# Study material

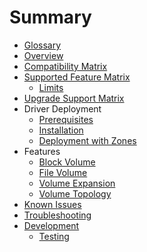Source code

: # Summary

* [Glossary](glossary.md)
* [Overview](overview.md)
* [Compatibility Matrix](compatiblity_matrix.md)
* [Supported Feature Matrix](supported_features_matrix.md)
  * [Limits](limits.md)
* [Upgrade Support Matrix](upgrade_support_matrix.md)
* Driver Deployment
  * [Prerequisites](driver-deployment/prerequisites.md)
  * [Installation](driver-deployment/installation.md)
  * [Deployment with Zones](driver-deployment/deploying_csi_with_zones.md)
* Features
  * [Block Volume](features/block_volume.md)
  * [File Volume](features/file_volume.md)
  * [Volume Expansion](features/volume_expansion.md)
  * [Volume Topology](features/volume_topology.md)
* [Known Issues](known_issues.md)
* [Troubleshooting](troubleshooting.md)
* [Development](development.md)
  * [Testing](testing.md)
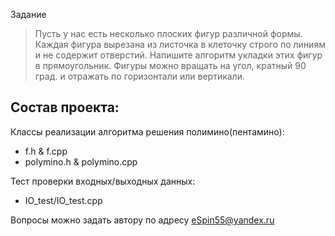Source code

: Задание
>Пусть у нас есть несколько плоских фигур различной формы. Каждая фигура вырезана из листочка в клеточку строго по линиям и не содержит отверстий. Напишите алгоритм укладки этих фигур в прямоугольник. Фигуры можно вращать на угол, кратный 90 град. и отражать по горизонтали или вертикали.

Состав проекта:
---------------
Классы реализации алгоритма решения полимино(пентамино):

+ f.h & f.cpp
+ polymino.h & polymino.cpp

Тест проверки входных/выходных данных:
* IO_test/IO_test.cpp

Вопросы можно задать автору по адресу <eSpin55@yandex.ru>

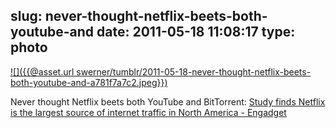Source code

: slug: never-thought-netflix-beets-both-youtube-and
date: 2011-05-18 11:08:17
type: photo
---

[![]({{@asset.url swerner/tumblr/2011-05-18-never-thought-netflix-beets-both-youtube-and-a781f7a7c2.jpeg}})](http://www.engadget.com/2011/05/17/study-finds-netflix-is-the-largest-source-of-internet-traffic-in/)

Never thought Netflix beets both YouTube and BitTorrent: [Study finds Netflix is the largest source of internet traffic in North America - Engadget](http://www.engadget.com/2011/05/17/study-finds-netflix-is-the-largest-source-of-internet-traffic-in/)

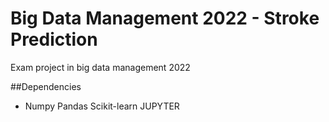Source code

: # Big Data Management 2022 - Stroke Prediction
Exam project in big data management 2022

##Dependencies

- Numpy
Pandas
Scikit-learn
JUPYTER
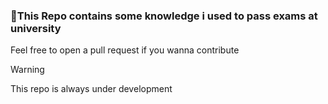 ### 🎒This Repo contains some knowledge i used to pass exams at university
Feel free to open a pull request if you wanna contribute
>[!WARNING]
>This repo is always under development
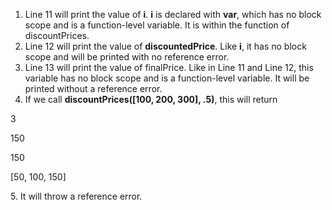 1. Line 11 will print the value of **i**. **i** is declared with **var**, which has no block scope and is a function-level variable. It is within the function of discountPrices. 
2. Line 12 will print the value of **discountedPrice**. Like **i**, it has no block scope and will be printed with no reference error.
3. Line 13 will print the value of finalPrice. Like in Line 11 and Line 12, this variable has no block scope and is a function-level variable. It will be printed without a reference error.
4. If we call **discountPrices([100, 200, 300], .5)**, this will return 
<p> 3 </p>
<p> 150 </p>
<p> 150 </p>
<p> [50, 100, 150] </p>
5. It will throw a reference error. 
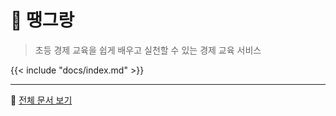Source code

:# 🏫 땡그랑

> 초등 경제 교육을 쉽게 배우고 실천할 수 있는 경제 교육 서비스

{{< include "docs/index.md" >}}

---

📖 [전체 문서 보기](docs/index.md)
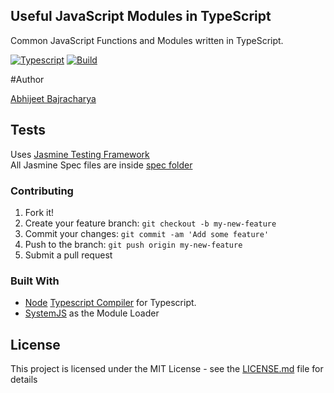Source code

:## Useful JavaScript Modules in TypeScript

Common JavaScript Functions and Modules written in TypeScript.

[![Typescript](https://img.shields.io/badge/Typescript-1.8-red.svg)]()
[![Build](https://img.shields.io/badge/Build-1.0.1-blue.svg)]()

#Author

[Abhijeet Bajracharya](http://abhijeetbajracharya.com/)

## Tests
Uses [Jasmine Testing Framework](https://github.com/jasmine/jasmine)<br />
All Jasmine Spec files are inside [spec folder](tests/spec)

### Contributing

1. Fork it!
2. Create your feature branch: `git checkout -b my-new-feature`
3. Commit your changes: `git commit -am 'Add some feature'`
4. Push to the branch: `git push origin my-new-feature`
5. Submit a pull request

### Built With

* [Node](https://nodejs.org/en/) [Typescript Compiler](https://www.npmjs.com/package/typescript) for Typescript.
* [SystemJS](https://github.com/systemjs/systemjs) as the Module Loader

## License

This project is licensed under the MIT License - see the [LICENSE.md](LICENSE.md) file for details
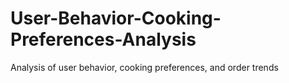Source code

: # User-Behavior-Cooking-Preferences-Analysis
Analysis of user behavior, cooking preferences, and order trends
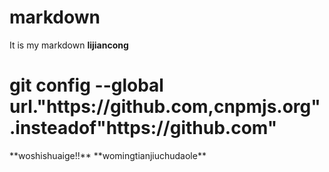 # markdown
It is my markdown
**lijiancong**
<h1>git config --global url."https://github.com,cnpmjs.org".insteadof"https://github.com"</h1>
**woshishuaige!!**
**womingtianjiuchudaole**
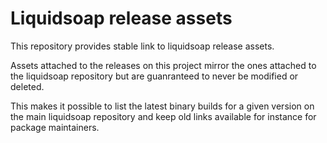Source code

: # Liquidsoap release assets

This repository provides stable link to liquidsoap release assets. 

Assets attached to the releases on this project mirror the ones attached to the liquidsoap repository but are guanranteed to never be modified or deleted.

This makes it possible to list the latest binary builds for a given version on the main liquidsoap repository and keep old links available for instance for package maintainers.
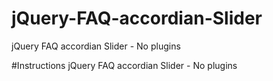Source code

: # jQuery-FAQ-accordian-Slider
jQuery FAQ accordian Slider - No plugins


#Instructions
jQuery FAQ accordian Slider - No plugins
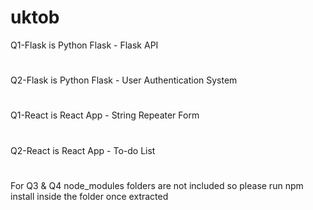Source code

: # uktob
Q1-Flask is Python Flask - Flask API
#
Q2-Flask is Python Flask - User Authentication System
#
Q1-React is React App - String Repeater Form
#
Q2-React is React App - To-do List
#
For Q3 & Q4 node_modules folders are not included so please run npm install inside the folder once extracted
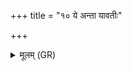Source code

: +++
title = "१० ये अन्ता यावतीः"

+++
<details><summary>मूलम् (GR)</summary>

ये अन्ता यावतीः सिच  
ओतवो ये च तन्तवः ।  
वासो यत् पत्नीभिर् उतं  
तन् मा स्योनम् उप स्पृषात् ॥
</details>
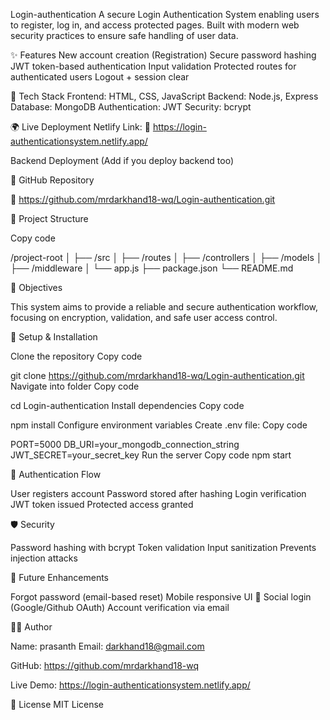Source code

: Login-authentication
A secure Login Authentication System enabling users to register, log in, and access protected pages. Built with modern web security practices to ensure safe handling of user data.

✨ Features
New account creation (Registration)
Secure password hashing
JWT token-based authentication
Input validation
Protected routes for authenticated users
Logout + session clear

🧩 Tech Stack
Frontend: HTML, CSS, JavaScript
Backend: Node.js, Express
Database: MongoDB
Authentication: JWT
Security: bcrypt

🌍 Live Deployment
Netlify Link:
🔗 https://login-authenticationsystem.netlify.app/

Backend Deployment (Add if you deploy backend too)

📂 GitHub Repository

🔗 https://github.com/mrdarkhand18-wq/Login-authentication.git

🧱 Project Structure

Copy code

/project-root
│
├── /src
│   ├── /routes
│   ├── /controllers
│   ├── /models
│   ├── /middleware
│   └── app.js
├── package.json
└── README.md

🎯 Objectives

This system aims to provide a reliable and secure authentication workflow, focusing on encryption, validation, and safe user access control.

🚀 Setup & Installation

Clone the repository
Copy code

git clone https://github.com/mrdarkhand18-wq/Login-authentication.git
Navigate into folder
Copy code

cd Login-authentication
Install dependencies
Copy code

npm install
Configure environment variables
Create .env file:
Copy code

PORT=5000
DB_URI=your_mongodb_connection_string
JWT_SECRET=your_secret_key
Run the server
Copy code
npm start

🔁 Authentication Flow

User registers account
Password stored after hashing
Login verification
JWT token issued
Protected access granted

🛡️ Security

Password hashing with bcrypt
Token validation
Input sanitization
Prevents injection attacks



📌 Future Enhancements

Forgot password (email-based reset)
Mobile responsive UI 🔄
Social login (Google/Github OAuth)
Account verification via email



👨‍💻 Author

Name: prasanth
Email: darkhand18@gmail.com

GitHub: https://github.com/mrdarkhand18-wq

Live Demo: https://login-authenticationsystem.netlify.app/

📜 License
MIT License
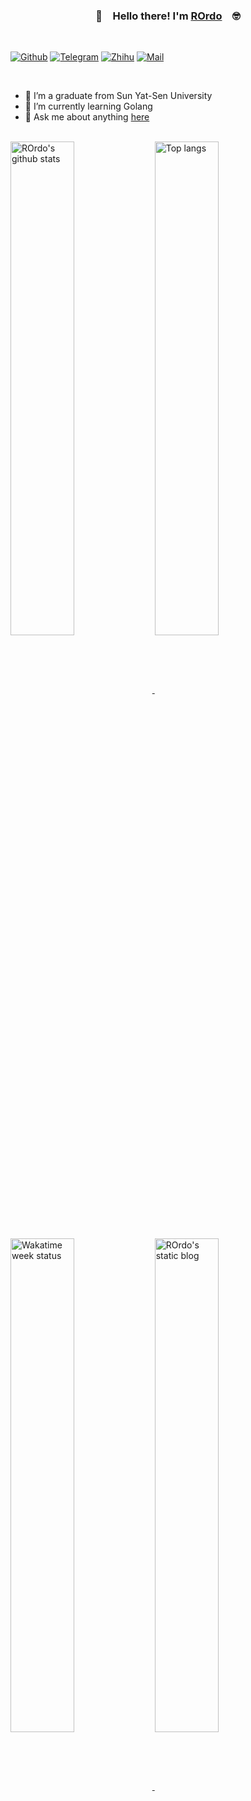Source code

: <h3 align="center">👋&emsp;Hello there! I'm <a href="https://rogerrordo.github.io" target="_blank">ROrdo</a>&emsp;🤓</h3>

<br>

[![Github](https://img.shields.io/badge/RogerRordo--lightgrey?logo=github&style=social)](https://github.com/RogerRordo)
[![Telegram](https://img.shields.io/badge/ROrdo--lightgrey?logo=telegram&style=social)](https://t.me/ROrdo)
[![Zhihu](https://img.shields.io/badge/RogerRo--lightgrey?logo=zhihu&style=social)](https://www.zhihu.com/people/roger-ro)
[![Mail](https://img.shields.io/badge/Mail--lightgrey?logo=mail.ru&style=social)](mailto://luozhf3@mail2.sysu.edu.cn)

<br>

- 🔭 I’m a graduate from Sun Yat-Sen University
- 🌱 I’m currently learning Golang
- 💬 Ask me about anything [here](https://github.com/RogerRordo/RogerRordo/issues)

<!--
- 🔭 I’m currently working on ...
- 🌱 I’m currently learning ...
- 👯 I’m looking to collaborate on ...
- 🤔 I’m looking for help with ...
- 💬 Ask me about ...
- 📫 How to reach me: ...
- 😄 Pronouns: ...
- ⚡ Fun fact: ...
-->

<br>

<a href="https://github.com/RogerRordo">
    <img align="center" width=45% src="https://github-readme-stats.vercel.app/api?username=RogerRordo&show_icons=true&title_color=a400ff&icon_color=ff0090&bg_color=a400ff10" alt="ROrdo's github stats" />
</a>
<a href="https://github.com/RogerRordo">
    <img align="center" width=45% src="https://github-readme-stats.vercel.app/api/top-langs?username=RogerRordo&layout=compact&hide=html&title_color=a400ff&icon_color=ff0090&bg_color=a400ff10" alt="Top langs" />
</a>
<a href="https://wakatime.com/@ROrdo">
    <img align="center" width=45% src="https://github-readme-stats.vercel.app/api/wakatime?username=ROrdo&title_color=a400ff&text_color=ff0090&bg_color=a400ff10&langs_count=5" alt="Wakatime week status" />
</a>
<a href="https://rogerrordo.github.io">
    <img align="center" width=45% src="https://github-readme-stats.vercel.app/api/pin?username=RogerRordo&repo=rogerrordo.github.io&title_color=a400ff&text_color=ff0090&bg_color=a400ff10" alt="ROrdo's static blog" />
</a>
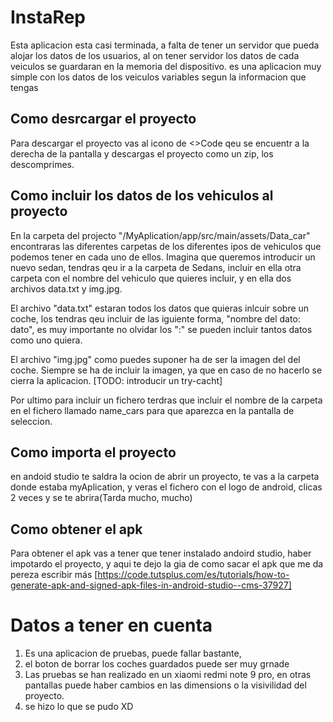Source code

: # InstaRep
Esta aplicacion esta casi terminada, a falta de tener un servidor que pueda alojar los datos de los usuarios, al on tener servidor los datos de cada veiculos se guardaran en la memoria del dispositivo. es una aplicacion muy simple con los datos de los veiculos variables segun la informacion que tengas
 
 ## Como desrcargar el proyecto
 Para descargar el proyecto vas al icono de <>Code qeu se encuentr a la derecha de la pantalla y descargas el proyecto como un zip, los descomprimes.
 
 ## Como incluir los datos de los vehiculos al proyecto
En la carpeta del projecto "/MyAplication/app/src/main/assets/Data_car" encontraras las diferentes carpetas de los diferentes ipos de vehiculos que podemos tener en cada uno de ellos. Imagina que queremos introducir un nuevo sedan, tendras qeu ir a la carpeta de Sedans, incluir en ella otra carpeta con el nombre del vehiculo que quieres incluir, y en ella dos archivos data.txt y img.jpg. 

El archivo "data.txt" estaran todos los datos que quieras inlcuir sobre un coche, los tendras qeu incluir de las iguiente forma, "nombre del dato: dato", es muy importante no olvidar los ":" se pueden incluir tantos datos como uno quiera. 

El archivo "img.jpg" como puedes suponer ha de ser la imagen del del coche. Siempre se ha de incluir la imagen, ya que en caso de no hacerlo se cierra la aplicacion. [TODO: introducir un try-cacht] 

Por ultimo para incluir un fichero terdras que incluir el nombre de la carpeta en el fichero llamado name_cars para que aparezca en la pantalla de seleccion. 

## Como importa el proyecto 
en andoid studio te saldra la ocion de abrir un proyecto, te vas a la carpeta donde estaba myAplication, y veras el fichero con el logo de android, clicas 2 veces y se te abrira(Tarda mucho, mucho)

## Como obtener el apk 
Para obtener el apk vas a tener que tener instalado andoird studio, haber impotardo el proyecto, y aqui te dejo la gia de como sacar el apk que me da pereza escribir más 
[https://code.tutsplus.com/es/tutorials/how-to-generate-apk-and-signed-apk-files-in-android-studio--cms-37927]

# Datos a tener en cuenta
1. Es una aplicacion de pruebas, puede fallar bastante,
2. el boton de borrar los coches guardados puede ser muy grnade
3. Las pruebas se han realizado en un xiaomi redmi note 9 pro, en otras pantallas puede haber cambios en las dimensions o la visivilidad del proyecto. 
4. se hizo lo que se pudo XD 
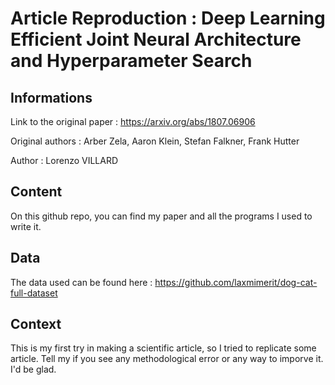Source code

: # Article Reproduction : Deep Learning Efficient Joint Neural Architecture and Hyperparameter Search

## Informations

Link to the original paper : https://arxiv.org/abs/1807.06906

Original authors : Arber Zela, Aaron Klein, Stefan Falkner, Frank Hutter

Author : Lorenzo VILLARD

## Content

On this github repo, you can find my paper and all the programs I used to write it.

## Data

The data used can be found here : https://github.com/laxmimerit/dog-cat-full-dataset

## Context

This is my first try in making a scientific article, so I tried to replicate some article. Tell my if you see any methodological error or any way to imporve it. I'd be glad.
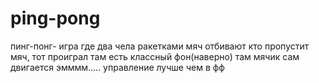 # ping-pong
пинг-понг- игра где два чела ракетками мяч отбивают
кто пропустит мяч, тот проиграл
там есть классный фон(наверно)
там мячик сам двигается
эмммм.....
управление лучше чем в фф

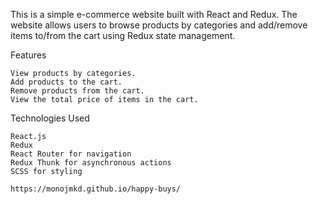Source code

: This is a simple e-commerce website built with React and Redux. The website allows users to browse products by categories and add/remove items to/from the cart using Redux state management.

Features

    View products by categories.
    Add products to the cart.
    Remove products from the cart.
    View the total price of items in the cart.

Technologies Used

    React.js
    Redux
    React Router for navigation
    Redux Thunk for asynchronous actions
    SCSS for styling

    https://monojmkd.github.io/happy-buys/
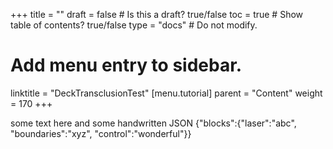 +++
title = ""
draft = false  # Is this a draft? true/false
toc = true  # Show table of contents? true/false
type = "docs"  # Do not modify.

# Add menu entry to sidebar.
linktitle = "DeckTransclusionTest"
[menu.tutorial]
  parent = "Content"
  weight = 170
+++

some text here and some handwritten JSON {"blocks":{"laser":"abc",
"boundaries":"xyz", "control":"wonderful"}}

# Task prompt
Looking at the entries above, copy out every line in which "verification" occurs.

# Result below
Login verification
Account verification via email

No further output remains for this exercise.